■ What is expected ■
The lines you return must be all those in the data that hold the string "appelé".

[Rendered images with source text]
# # # # # # #
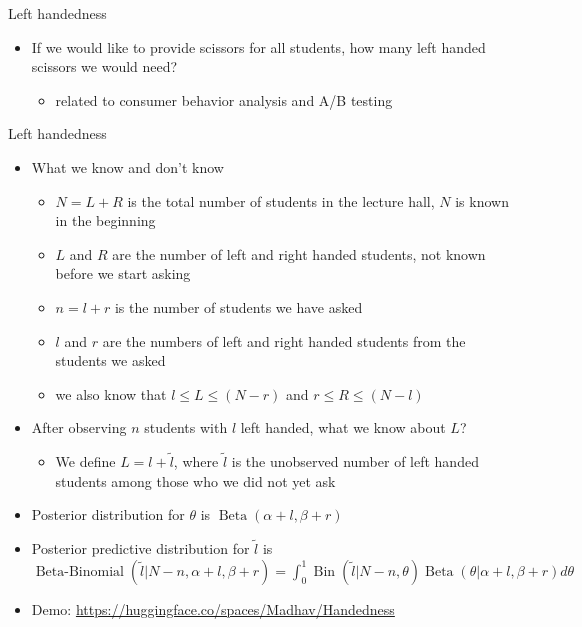 \documentclass[english,t]{beamer}
\DeclareMathOperator{\Bin}{Bin}
\DeclareMathOperator{\Beta}{Beta}
\DeclareMathOperator{\BetaBinomial}{Beta-Binomial}
\begin{document}
\begin{frame}{Left handedness}

  \begin{itemize}
  \item<+-> If we would like to provide scissors for all students, how
    many left handed scissors we would need?
    \begin{itemize}
    \item related to consumer behavior analysis and A/B testing
  \end{itemize}
\end{itemize}  

\end{frame}

\begin{frame}{Left handedness}

  \vspace{-0.5\baselineskip}
  \begin{itemize}
  \item<+-> What we know and don't know
    \begin{itemize}
    \item $N=L+R$ is the total number of students in the lecture hall,
      $N$ is known in the beginning
    \item<+-> $L$ and $R$ are the number of left and right handed students, not known before we start asking
    \item<+-> $n=l+r$ is the number of students we have asked
    \item<+-> $l$ and $r$ are the numbers of left and right handed students from the students we asked
    \item<+-> we also know that $l \leq L \leq (N-r)$ and $r \leq R \leq (N-l)$
    \end{itemize}
  \item<+-> After observing $n$ students with $l$ left handed, what we
    know about $L$?
    \begin{itemize}
    \item We define $L=l+\tilde{l}$, where $\tilde{l}$ is the
      unobserved number of left handed students among those who we did
      not yet ask
    \end{itemize}
  \item<+-> {\color{blue} Posterior} distribution for
    $\theta$ is $\Beta(\alpha+l, \beta+r)$
  \item<+-> {\color{red} Posterior predictive} distribution for
    $\tilde{l}$ is\\
    $\BetaBinomial(\tilde{l} | N-n, \alpha+l, \beta+r)=\int_0^1\Bin(\tilde{l} | N-n, \theta)\Beta(\theta | \alpha+l, \beta+r)d\theta$
  \item<+-> {\small Demo: \url{https://huggingface.co/spaces/Madhav/Handedness}}
  \end{itemize}
  
\end{frame}
\end{document}
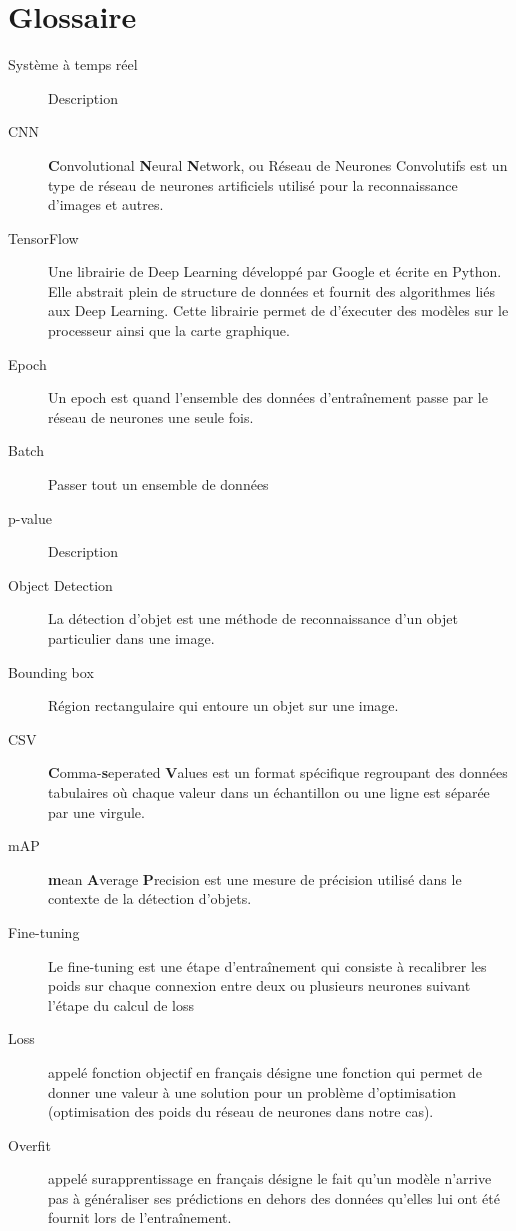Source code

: \documentclass[french]{article}
\theoremstyle{mytheoremstyle}
\theoremstyle{mytheoremstyle}
\theoremstyle{myproblemstyle}
\begin{document}
\section*{Glossaire}

\begin{description}  
\item [Système à temps réel] Description
\item [CNN] \textbf{C}onvolutional \textbf{N}eural \textbf{N}etwork, ou Réseau de Neurones Convolutifs est un type de réseau de neurones artificiels utilisé pour la reconnaissance d'images et autres.
\item [TensorFlow] Une librairie de Deep Learning développé par Google et écrite en Python. Elle abstrait plein de structure de données et fournit des algorithmes liés aux Deep Learning. Cette librairie permet de d'éxecuter des modèles sur le processeur ainsi que la carte graphique.
\item [Epoch] Un epoch est quand l'ensemble des données d'entraînement passe par le réseau de neurones une seule fois.
\item [Batch] Passer tout un ensemble de données 
\item [p-value] Description
\item [Object Detection] La détection d'objet est une méthode de reconnaissance d'un objet particulier dans une image.
\item [Bounding box] Région rectangulaire qui entoure un objet sur une image.
\item [CSV] \textbf{C}omma-\textbf{s}eperated \textbf{V}alues est un format spécifique regroupant des données tabulaires où chaque valeur dans un échantillon ou une ligne est séparée par une virgule.
\item [mAP] \textbf{m}ean \textbf{A}verage \textbf{P}recision est une mesure de précision utilisé dans le contexte de la détection d'objets.
\item [Fine-tuning] Le fine-tuning est une étape d'entraînement qui consiste à recalibrer les poids sur chaque connexion entre deux ou plusieurs neurones suivant l'étape du calcul de loss
\item [Loss] appelé fonction objectif en français désigne une fonction qui permet de donner une valeur à une solution pour un problème d'optimisation (optimisation des poids du réseau de neurones dans notre cas).
\item [Overfit] appelé surapprentissage en français désigne le fait qu'un modèle n'arrive pas à généraliser ses prédictions en dehors des données qu'elles lui ont été fournit lors de l'entraînement.
\end{description}
\end{document}
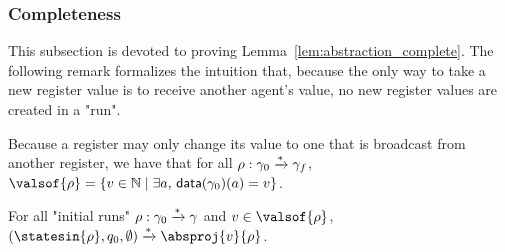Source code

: \subsubsection{Completeness}
\label{one-completeness}

This subsection is devoted to proving Lemma~\ref{lem:abstraction_complete}.
The following remark formalizes the intuition that, because the only way to take a new register value is to receive another agent's value, no new register values are created in a "run".
\begin{remark}
	\label{rem:run_no_new_register_values}
	Because a register may only change its value to one that is broadcast from another register, we have that for all $\rho: \gamma_0 \xrightarrow{*} \gamma_f$, $\valsof{\run} = \set{\aval \in \nats \mid \exists a, \, \data{\config_0}(a) = \aval}$.
\end{remark}




\begin{lemma}
	\label{lem:proof_completeness_covset_constant}
	For all "initial runs" $\rho: \gamma_0 \xrightarrow{*} \gamma$ and $\aval \in \valsof{\run}$, $(\statesin{\run}, q_0, \emptyset) \step{*} \absproj{\aval}{\run}$. 
\end{lemma}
# # # # # # #
■ Your solution ■
\item [Loss] appelé fonction objectif en français désigne une fonction qui permet de donner une valeur à une solution pour un problème d'optimisation (optimisation des poids du réseau de neurones dans notre cas).
\item [Overfit] appelé surapprentissage en français désigne le fait qu'un modèle n'arrive pas à généraliser ses prédictions en dehors des données qu'elles lui ont été fournit lors de l'entraînement.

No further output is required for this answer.